Quando a oferta de crédito não é suficiente.

Em 03/05/2020

Por

Alex Brito

Francisco Mascarenhas Jr

O crédito disponibilizado às empresas e famílias entre meados de março e abril pelos cinco maiores bancos do sistema financeiro nacional (Itaú-Unibanco, Bradesco, Santander, Brasil e Caixa) cresceu cerca de 22% em relação ao mês de março de 2019, chegando a R$ 266 bilhões! Desse total, 66,5% representa crédito novo, o restante corresponde basicamente a renovações e prorrogações de contratos. Mas, do volume de empréstimos novos, aproximadamente 57,2% foi direcionado às grandes empresas, 9,6% às médias empresas, 11,5% às micro e pequenas empresas, 1,4% foi direcionado ao crédito rural e 20,3% às famílias.

Assim, as grandes empresas absorveram quase 60% do crédito novo (emergencial). E se considerarmos apenas o mês de março, as grandes chegam a controlar impressionantes 88% do aumento do crédito no mês de março, o que revela um quadro amplo de desigualdade no acesso ao crédito e uma vexatória concentração que expõe as micro, pequenas e médias empresas a uma enorme vulnerabilidade financeira!

Além disso, muito estranhamente, a expansão desse crédito é menor nos bancos públicos.

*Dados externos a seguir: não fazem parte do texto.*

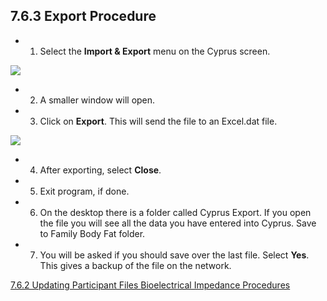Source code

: ## 7.6.3 Export Procedure

* 1. Select the **Import & Export** menu on the Cyprus screen.

<div class="center">
  <img src=":images_path:/7.6.3 Export Procedure-1.png">
</div>

* 2. A smaller window will open.
* 3. Click on **Export**. This will send the file to an Excel.dat file.

<div class="center">
  <img src=":images_path:/7.6.3 Export Procedure-3.png">
</div>

* 4. After exporting, select **Close**.
* 5. Exit program, if done.
* 6. On the desktop there is a folder called Cyprus Export. If you open the file you will see all the data you have entered into Cyprus. Save to Family Body Fat folder.
* 7. You will be asked if you should save over the last file. Select **Yes**. This gives a backup of the file on the network.


<div class="center">
<div class="btn-group">
  <a href=":pages_path:/manuals/bioelectrical-impedance/7-06-02-updating-ppt-file.md" class="btn btn-default">
    <span class="glyphicon glyphicon-chevron-left"></span>
    7.6.2 Updating Participant Files
  </a>

  <a href=":pages_path:/manuals/bioelectrical-impedance" class="btn btn-default">
    <span class="glyphicon glyphicon-chevron-up"></span>
    Bioelectrical Impedance Procedures
  </a>
</div>
</div>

Enquanto os bancos comerciais privados expandiram o crédito em 3,75%, os primeiros expandiram sua carteira de crédito em 2,7%, no período de fevereiro a março, o que pode demonstrar lentidão no enfrentamento a crise sanitária ou mesmo a abdicação do papel contracíclico que os bancos públicos devem cumprir, de fornecer crédito em situações generalizadas de incerteza.

Contudo, o problema não se resume à desigualdade no acesso ao crédito. Curiosamente, a demanda, por parte das pequenas empresas, pelo crédito para financiar a folha de pagamento, chegou apenas a 35% da oferta para esse tipo de modalidade. Entre algumas hipóteses para a baixa demanda dessas empresas, estão: restrições a tomadores que não conseguem apresentar uma certidão negativa de débitos (CND), aversão ao endividamento, preferência pela demissão de funcionários ou redução da jornada de trabalho, entre outros. O fato é que havia uma expectativa que a demanda por essa modalidade chegasse a 80% da oferta de crédito, dado que é a principal medida do governo federal para sustentar a liquidez de caixa dessas empresas.

Nunca é demais lembrar que essa linha de crédito foi um dos primeiros instrumentos  anunciados pelo Ministro da Economia, Paulo Guedes, no valor total de R$ 40 bilhões, com taxa de juros 3,75%, carência de 6 meses e  outros 36 meses para pagar, com potencial para atender cerca de 1,4 milhão de empresas e 12 milhões de trabalhadores. No entanto, até o momento atendeu apenas 0,67% dessas empresas e apenas 1% desses trabalhadores! (Até o dia 27/04).

Porém, é provável que parte dos prováveis tomadores tenham decidido não contratar essa modalidade de crédito em função da possibilidade, aberta pela MP 936, de redução de salário e jornada de trabalho por três meses ou mesmo a suspensão do contrato. Caso seja isto que esteja ocorrendo, terá se configurado uma concorrência entre dois instrumentos que, em tese, deveriam atenuar o impacto da crise. Se, de fato, as empresas estiverem optando pela citada MP, ao invés da contratação do crédito, é muito provável que o impacto sobre a demanda efetiva seja ainda menor, dada a redução da massa de salário dos trabalhadores e o aumento do desemprego.

Talvez tenha havido erro no desenho de políticas adequadas para mitigar o impacto nas pequenas empresas. É estranho que os policymakers que desenham essas políticas, no Ministério da Economia, “não conheçam”, de fato, o mercado, a ponto de promover políticas concorrentes que acabam fragilizando o que deveriam fortalecer. Nessas situações não adianta prover liquidez se o dinheiro não irá chegar na ponta, seja pela enorme concentração e desigualdade no acesso, ou porque as políticas elaboradas produzem sinais equivocados.

Publicado originalmente no Jornal O Imparcial, 03/05/2020.